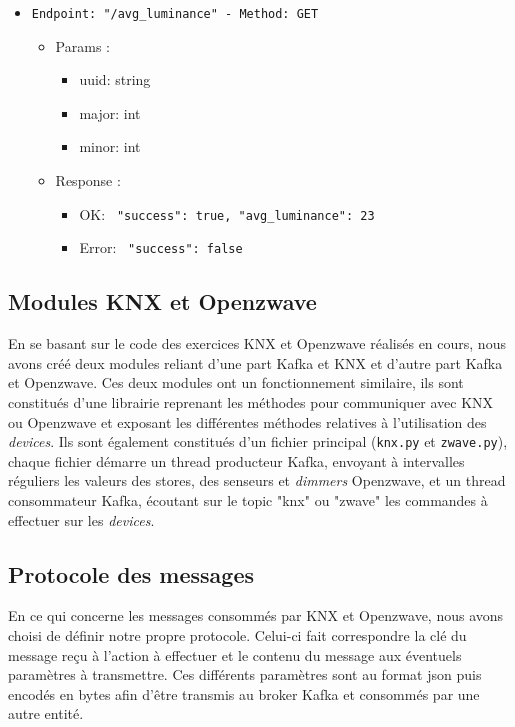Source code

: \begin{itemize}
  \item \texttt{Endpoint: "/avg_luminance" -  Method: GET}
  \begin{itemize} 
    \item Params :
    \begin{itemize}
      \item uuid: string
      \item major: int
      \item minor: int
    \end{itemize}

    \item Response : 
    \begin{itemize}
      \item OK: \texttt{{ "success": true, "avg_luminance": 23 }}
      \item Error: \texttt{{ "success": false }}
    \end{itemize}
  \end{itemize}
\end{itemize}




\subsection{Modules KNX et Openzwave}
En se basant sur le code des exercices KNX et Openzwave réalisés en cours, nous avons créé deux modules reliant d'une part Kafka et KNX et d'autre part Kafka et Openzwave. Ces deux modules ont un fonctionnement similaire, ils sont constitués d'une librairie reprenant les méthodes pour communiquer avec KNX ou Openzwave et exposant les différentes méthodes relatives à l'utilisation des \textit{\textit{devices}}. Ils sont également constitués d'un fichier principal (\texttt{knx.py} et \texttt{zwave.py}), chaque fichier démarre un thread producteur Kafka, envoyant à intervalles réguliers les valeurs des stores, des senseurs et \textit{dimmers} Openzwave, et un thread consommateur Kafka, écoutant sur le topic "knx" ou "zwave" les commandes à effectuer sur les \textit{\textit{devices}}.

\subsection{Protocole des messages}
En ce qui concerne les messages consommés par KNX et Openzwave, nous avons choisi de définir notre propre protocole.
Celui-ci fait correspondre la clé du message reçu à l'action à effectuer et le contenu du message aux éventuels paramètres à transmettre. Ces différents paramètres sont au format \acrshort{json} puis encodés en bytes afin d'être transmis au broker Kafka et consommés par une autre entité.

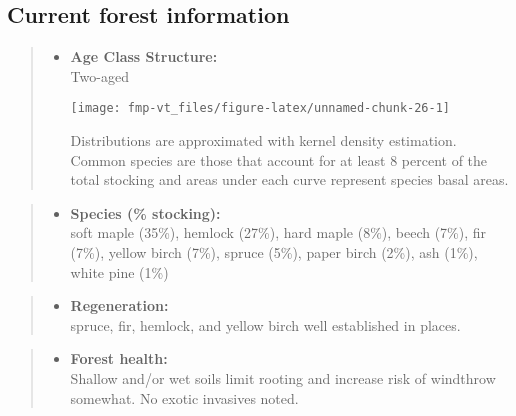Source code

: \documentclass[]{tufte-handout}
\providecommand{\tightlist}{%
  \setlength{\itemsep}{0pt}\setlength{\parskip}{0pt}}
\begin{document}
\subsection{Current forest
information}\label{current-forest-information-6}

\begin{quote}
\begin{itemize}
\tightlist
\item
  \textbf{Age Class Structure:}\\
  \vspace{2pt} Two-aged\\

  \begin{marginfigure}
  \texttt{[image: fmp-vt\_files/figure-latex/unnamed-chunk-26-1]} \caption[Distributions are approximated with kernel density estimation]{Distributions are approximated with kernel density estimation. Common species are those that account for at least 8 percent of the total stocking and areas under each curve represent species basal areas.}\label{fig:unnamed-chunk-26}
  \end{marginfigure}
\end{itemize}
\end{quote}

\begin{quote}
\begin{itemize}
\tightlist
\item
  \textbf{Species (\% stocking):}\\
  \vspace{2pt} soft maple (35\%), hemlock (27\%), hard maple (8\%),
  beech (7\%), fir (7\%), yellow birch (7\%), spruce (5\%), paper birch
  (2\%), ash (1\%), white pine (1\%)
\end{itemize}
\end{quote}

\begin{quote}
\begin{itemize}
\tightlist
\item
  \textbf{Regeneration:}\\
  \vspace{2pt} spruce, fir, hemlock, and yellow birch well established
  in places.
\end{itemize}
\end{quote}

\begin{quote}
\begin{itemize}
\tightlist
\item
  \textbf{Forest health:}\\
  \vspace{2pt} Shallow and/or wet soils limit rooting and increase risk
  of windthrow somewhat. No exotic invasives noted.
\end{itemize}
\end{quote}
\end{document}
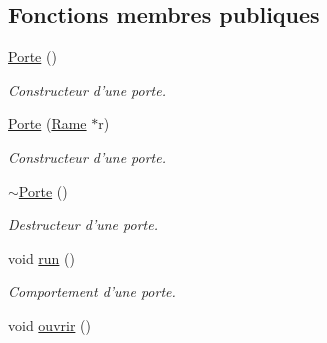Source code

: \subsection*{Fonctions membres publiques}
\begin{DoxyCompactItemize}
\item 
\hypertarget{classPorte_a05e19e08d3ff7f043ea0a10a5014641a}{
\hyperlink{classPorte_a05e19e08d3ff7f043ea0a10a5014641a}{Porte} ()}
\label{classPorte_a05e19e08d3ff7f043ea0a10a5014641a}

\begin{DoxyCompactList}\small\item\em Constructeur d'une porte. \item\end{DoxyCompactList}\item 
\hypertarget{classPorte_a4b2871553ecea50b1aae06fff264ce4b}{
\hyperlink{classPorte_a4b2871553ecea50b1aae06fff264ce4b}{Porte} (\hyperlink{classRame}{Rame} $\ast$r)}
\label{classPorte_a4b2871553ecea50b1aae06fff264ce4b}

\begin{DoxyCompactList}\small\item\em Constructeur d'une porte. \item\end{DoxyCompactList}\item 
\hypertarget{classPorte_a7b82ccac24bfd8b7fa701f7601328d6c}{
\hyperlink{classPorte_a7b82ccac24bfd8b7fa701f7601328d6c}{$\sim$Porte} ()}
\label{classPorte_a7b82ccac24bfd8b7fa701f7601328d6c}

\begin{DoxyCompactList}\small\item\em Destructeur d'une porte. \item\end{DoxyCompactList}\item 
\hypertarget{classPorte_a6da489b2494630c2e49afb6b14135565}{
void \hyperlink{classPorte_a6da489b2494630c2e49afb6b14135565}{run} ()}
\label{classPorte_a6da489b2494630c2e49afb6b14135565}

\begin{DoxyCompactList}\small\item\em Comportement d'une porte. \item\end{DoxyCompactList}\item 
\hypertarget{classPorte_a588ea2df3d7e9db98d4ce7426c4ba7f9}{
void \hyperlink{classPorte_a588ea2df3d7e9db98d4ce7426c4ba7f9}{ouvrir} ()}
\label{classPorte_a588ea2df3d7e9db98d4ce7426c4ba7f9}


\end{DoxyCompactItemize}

* * *

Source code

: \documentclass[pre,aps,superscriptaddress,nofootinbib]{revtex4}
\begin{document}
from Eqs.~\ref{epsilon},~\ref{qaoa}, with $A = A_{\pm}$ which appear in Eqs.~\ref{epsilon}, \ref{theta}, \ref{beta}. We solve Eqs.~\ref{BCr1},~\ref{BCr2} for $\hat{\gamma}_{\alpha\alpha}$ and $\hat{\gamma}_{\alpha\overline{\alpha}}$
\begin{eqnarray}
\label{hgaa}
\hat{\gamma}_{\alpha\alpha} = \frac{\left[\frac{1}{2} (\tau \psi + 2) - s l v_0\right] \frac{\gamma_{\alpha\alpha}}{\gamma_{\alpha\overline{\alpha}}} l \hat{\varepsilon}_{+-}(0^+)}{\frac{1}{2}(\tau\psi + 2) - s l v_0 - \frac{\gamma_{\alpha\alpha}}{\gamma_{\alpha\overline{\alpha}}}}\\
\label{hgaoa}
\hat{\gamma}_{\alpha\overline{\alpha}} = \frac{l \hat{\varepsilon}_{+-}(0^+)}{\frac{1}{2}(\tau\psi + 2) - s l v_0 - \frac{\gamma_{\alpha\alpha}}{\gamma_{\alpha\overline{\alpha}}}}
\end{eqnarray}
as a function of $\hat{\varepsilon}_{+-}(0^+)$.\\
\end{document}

...

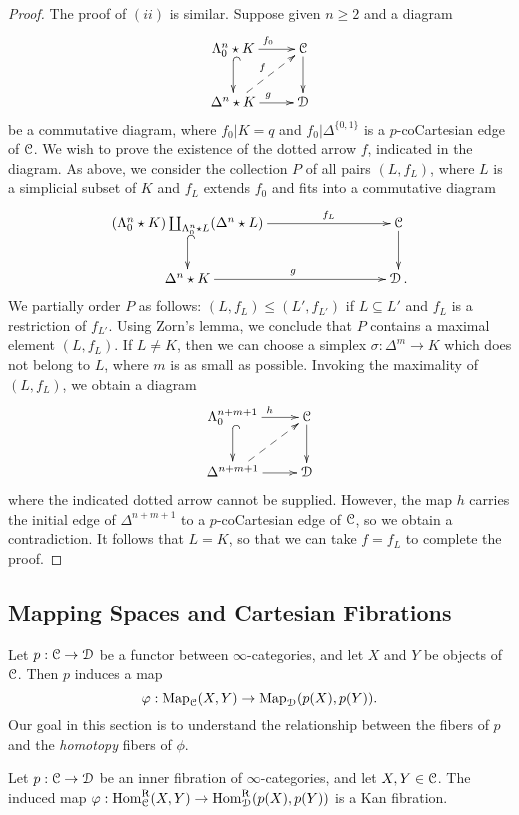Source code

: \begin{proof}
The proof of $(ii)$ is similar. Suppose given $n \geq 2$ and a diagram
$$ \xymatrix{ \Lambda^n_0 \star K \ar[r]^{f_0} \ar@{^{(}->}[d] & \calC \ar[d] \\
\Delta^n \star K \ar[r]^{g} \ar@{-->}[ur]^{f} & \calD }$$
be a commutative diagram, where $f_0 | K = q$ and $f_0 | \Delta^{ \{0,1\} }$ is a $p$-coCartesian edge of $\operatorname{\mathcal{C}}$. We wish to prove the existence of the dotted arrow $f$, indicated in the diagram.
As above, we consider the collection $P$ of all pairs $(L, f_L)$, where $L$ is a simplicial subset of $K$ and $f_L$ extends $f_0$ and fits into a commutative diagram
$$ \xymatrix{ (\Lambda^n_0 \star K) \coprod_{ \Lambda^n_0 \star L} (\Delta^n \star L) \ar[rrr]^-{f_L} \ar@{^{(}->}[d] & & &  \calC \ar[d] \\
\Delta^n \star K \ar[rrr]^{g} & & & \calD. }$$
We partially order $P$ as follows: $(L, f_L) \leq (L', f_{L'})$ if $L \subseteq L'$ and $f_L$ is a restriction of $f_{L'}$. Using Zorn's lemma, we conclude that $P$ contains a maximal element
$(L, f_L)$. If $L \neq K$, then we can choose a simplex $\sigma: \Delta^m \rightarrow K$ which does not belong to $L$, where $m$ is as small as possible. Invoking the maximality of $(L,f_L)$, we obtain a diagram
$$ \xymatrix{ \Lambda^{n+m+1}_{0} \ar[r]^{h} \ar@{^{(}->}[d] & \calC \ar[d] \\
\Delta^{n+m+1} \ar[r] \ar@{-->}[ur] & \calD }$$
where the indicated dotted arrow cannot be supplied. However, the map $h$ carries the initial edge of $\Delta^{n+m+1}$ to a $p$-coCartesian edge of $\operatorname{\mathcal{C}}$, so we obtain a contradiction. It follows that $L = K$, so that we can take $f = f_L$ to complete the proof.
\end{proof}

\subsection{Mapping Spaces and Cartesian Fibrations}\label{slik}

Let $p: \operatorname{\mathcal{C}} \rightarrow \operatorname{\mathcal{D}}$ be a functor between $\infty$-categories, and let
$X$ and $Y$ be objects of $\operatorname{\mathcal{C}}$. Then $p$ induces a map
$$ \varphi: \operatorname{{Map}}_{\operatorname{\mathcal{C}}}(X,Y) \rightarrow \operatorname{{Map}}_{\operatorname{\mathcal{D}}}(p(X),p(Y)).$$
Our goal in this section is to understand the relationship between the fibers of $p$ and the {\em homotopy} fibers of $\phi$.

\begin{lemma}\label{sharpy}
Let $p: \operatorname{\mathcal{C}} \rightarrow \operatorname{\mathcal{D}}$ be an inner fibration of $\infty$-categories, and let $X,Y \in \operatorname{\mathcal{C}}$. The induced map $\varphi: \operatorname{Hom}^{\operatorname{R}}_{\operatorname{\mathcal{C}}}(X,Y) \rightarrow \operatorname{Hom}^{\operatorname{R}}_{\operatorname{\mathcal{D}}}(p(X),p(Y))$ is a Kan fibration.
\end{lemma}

▶ [Exercise prompt] Across the records, how many lines contain "void"? Only the number should be given.

▶ [Answer] 2